WORK ITEM
Take the lines below beginning at the line that has "- Entire game" and stopping after the line that has "- [MatchSettings](ConsoleApp/appsettings.json) can", and print them exactly as they are, with no other lines.

(Source texts of formatted documents)
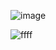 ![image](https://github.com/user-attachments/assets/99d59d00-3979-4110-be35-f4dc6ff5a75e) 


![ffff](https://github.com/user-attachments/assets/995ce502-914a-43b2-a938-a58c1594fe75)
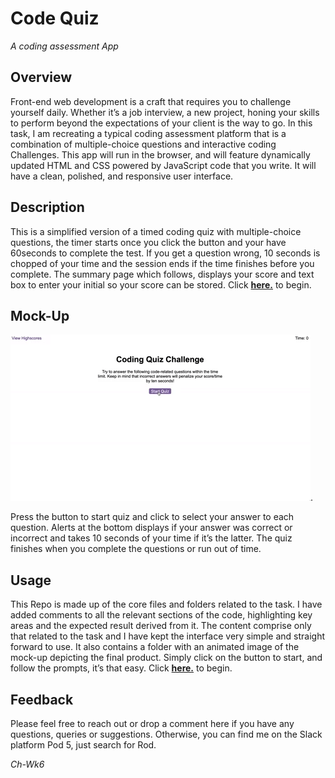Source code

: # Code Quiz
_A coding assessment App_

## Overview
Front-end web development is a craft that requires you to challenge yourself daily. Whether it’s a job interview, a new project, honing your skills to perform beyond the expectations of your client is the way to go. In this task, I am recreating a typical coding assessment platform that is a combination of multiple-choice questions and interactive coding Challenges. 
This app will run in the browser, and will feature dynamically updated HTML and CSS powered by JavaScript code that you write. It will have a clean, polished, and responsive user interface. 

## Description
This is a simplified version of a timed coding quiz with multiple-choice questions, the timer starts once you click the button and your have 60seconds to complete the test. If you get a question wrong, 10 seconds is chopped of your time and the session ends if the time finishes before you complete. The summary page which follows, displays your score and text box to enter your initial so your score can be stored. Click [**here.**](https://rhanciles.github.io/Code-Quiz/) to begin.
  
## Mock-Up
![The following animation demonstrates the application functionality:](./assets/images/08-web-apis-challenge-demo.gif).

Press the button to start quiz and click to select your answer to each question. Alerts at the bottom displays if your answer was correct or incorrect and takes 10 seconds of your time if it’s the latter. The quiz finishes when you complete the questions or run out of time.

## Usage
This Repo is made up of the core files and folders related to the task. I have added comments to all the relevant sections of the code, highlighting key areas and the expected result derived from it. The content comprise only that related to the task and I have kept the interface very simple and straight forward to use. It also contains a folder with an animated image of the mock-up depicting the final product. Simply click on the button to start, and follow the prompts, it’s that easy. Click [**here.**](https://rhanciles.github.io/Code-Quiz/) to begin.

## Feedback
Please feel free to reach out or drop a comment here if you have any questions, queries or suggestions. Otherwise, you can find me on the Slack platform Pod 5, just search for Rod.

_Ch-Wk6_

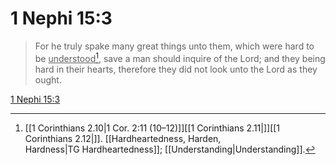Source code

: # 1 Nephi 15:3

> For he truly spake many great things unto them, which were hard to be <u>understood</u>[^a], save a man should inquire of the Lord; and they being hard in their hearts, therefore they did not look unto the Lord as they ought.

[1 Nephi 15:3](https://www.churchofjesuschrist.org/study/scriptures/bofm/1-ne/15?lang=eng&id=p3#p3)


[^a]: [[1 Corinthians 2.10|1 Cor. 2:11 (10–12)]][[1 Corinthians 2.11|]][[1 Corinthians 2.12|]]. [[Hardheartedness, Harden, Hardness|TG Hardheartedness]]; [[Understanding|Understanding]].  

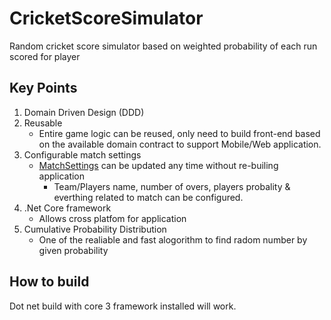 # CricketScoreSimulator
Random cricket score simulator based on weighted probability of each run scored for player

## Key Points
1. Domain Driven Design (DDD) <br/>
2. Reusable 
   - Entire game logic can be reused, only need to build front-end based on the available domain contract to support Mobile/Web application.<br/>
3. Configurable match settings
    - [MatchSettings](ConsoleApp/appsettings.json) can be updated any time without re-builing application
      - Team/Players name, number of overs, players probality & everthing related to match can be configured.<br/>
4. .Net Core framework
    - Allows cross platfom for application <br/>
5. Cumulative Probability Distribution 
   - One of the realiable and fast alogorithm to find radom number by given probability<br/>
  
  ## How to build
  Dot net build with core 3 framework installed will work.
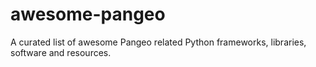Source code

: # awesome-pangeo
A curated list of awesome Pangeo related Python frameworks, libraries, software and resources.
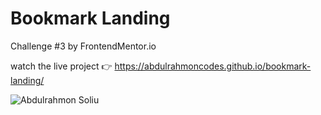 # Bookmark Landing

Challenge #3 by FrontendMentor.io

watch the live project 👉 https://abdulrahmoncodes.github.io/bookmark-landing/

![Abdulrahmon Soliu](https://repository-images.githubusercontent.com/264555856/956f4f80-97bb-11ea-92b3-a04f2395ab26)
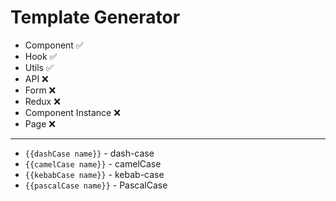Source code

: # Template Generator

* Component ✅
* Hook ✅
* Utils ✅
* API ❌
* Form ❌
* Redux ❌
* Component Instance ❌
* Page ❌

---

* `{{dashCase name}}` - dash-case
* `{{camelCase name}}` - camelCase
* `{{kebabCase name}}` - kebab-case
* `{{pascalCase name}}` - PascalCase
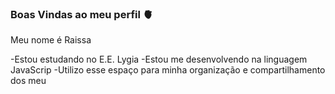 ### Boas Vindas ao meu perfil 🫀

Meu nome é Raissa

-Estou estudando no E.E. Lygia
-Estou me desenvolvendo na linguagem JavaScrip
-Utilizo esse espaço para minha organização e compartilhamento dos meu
--
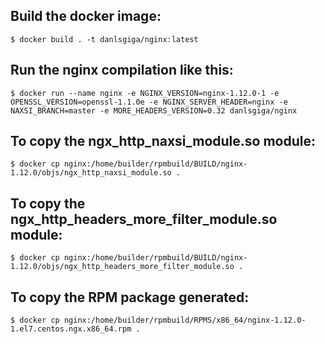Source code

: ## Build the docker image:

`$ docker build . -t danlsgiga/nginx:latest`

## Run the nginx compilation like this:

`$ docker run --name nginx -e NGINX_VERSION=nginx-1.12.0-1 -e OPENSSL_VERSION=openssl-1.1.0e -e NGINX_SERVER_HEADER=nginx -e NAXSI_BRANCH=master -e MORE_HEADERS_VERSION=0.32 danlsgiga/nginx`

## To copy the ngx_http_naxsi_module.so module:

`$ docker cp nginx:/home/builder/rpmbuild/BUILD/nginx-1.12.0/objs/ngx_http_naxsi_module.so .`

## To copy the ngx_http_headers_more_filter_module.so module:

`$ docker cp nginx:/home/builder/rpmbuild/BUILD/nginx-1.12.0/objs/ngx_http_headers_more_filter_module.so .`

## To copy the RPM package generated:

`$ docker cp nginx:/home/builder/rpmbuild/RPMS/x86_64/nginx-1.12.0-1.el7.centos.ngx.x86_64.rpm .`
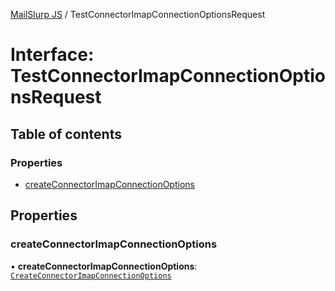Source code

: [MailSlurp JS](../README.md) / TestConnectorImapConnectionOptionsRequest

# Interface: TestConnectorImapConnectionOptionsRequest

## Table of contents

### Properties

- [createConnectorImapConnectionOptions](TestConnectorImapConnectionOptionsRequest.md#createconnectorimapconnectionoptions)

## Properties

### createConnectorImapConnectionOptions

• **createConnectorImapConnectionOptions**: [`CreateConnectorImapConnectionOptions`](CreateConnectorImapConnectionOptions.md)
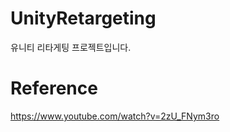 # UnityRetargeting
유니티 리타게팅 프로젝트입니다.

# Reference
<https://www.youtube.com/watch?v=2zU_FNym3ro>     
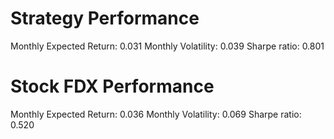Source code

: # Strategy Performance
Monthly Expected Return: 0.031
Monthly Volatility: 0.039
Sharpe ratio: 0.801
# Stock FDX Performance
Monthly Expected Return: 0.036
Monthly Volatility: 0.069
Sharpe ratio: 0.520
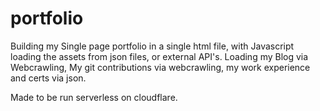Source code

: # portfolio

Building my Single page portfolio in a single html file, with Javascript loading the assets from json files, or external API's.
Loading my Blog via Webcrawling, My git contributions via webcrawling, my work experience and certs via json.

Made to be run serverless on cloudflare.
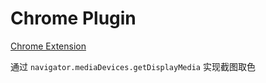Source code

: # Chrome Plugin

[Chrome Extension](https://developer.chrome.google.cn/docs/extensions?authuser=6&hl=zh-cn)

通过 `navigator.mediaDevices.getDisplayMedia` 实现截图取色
...
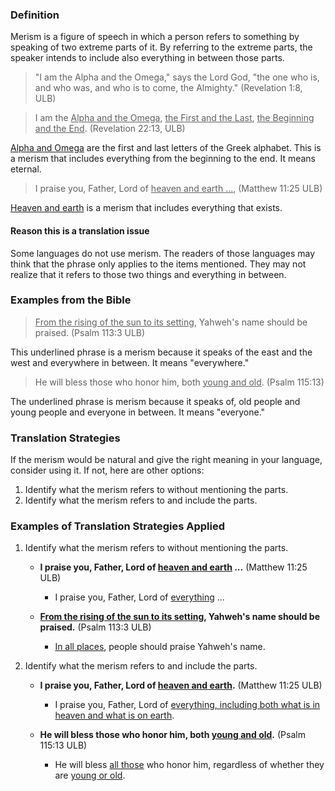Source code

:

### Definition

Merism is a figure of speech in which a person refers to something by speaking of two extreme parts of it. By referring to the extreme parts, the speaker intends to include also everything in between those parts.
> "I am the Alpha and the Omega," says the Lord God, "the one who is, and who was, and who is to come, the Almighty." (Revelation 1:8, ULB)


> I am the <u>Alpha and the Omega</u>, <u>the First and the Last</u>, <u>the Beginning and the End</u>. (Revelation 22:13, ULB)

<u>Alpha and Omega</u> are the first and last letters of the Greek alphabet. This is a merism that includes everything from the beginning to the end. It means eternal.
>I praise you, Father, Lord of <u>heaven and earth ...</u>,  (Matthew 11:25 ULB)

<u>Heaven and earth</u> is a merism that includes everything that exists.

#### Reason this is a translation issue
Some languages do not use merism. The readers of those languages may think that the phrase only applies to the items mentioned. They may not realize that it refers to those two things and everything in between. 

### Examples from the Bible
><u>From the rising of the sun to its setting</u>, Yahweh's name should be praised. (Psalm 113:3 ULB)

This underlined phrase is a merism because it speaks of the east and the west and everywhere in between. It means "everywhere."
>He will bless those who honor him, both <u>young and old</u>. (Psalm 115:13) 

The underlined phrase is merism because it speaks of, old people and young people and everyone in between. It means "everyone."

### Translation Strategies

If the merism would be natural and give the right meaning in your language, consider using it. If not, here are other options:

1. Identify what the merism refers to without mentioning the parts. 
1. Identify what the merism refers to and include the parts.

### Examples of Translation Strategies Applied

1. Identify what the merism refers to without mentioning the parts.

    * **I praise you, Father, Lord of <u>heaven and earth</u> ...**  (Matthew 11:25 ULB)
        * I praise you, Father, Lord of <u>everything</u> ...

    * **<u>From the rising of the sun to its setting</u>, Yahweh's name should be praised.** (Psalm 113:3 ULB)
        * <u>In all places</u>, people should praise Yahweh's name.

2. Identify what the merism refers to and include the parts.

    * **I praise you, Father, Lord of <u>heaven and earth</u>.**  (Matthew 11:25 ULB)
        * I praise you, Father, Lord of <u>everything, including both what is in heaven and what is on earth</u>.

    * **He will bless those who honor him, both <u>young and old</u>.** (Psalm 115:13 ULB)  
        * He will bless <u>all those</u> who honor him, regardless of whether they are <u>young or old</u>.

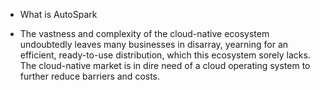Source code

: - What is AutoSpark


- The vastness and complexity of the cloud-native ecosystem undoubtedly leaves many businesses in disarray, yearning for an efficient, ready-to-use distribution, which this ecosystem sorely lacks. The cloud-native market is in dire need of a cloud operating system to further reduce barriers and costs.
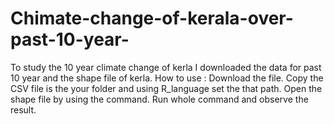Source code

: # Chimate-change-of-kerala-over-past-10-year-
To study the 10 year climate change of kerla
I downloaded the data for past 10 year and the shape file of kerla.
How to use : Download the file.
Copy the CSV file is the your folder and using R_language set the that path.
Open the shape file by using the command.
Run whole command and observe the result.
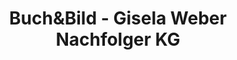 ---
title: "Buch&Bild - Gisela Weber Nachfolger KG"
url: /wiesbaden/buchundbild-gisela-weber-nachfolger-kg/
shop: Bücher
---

OUTPUT OF THE TASK
   - Entire game logic can be reused, only need to build front-end based on the available domain contract to support Mobile/Web application.<br/>
3. Configurable match settings
    - [MatchSettings](ConsoleApp/appsettings.json) can be updated any time without re-builing application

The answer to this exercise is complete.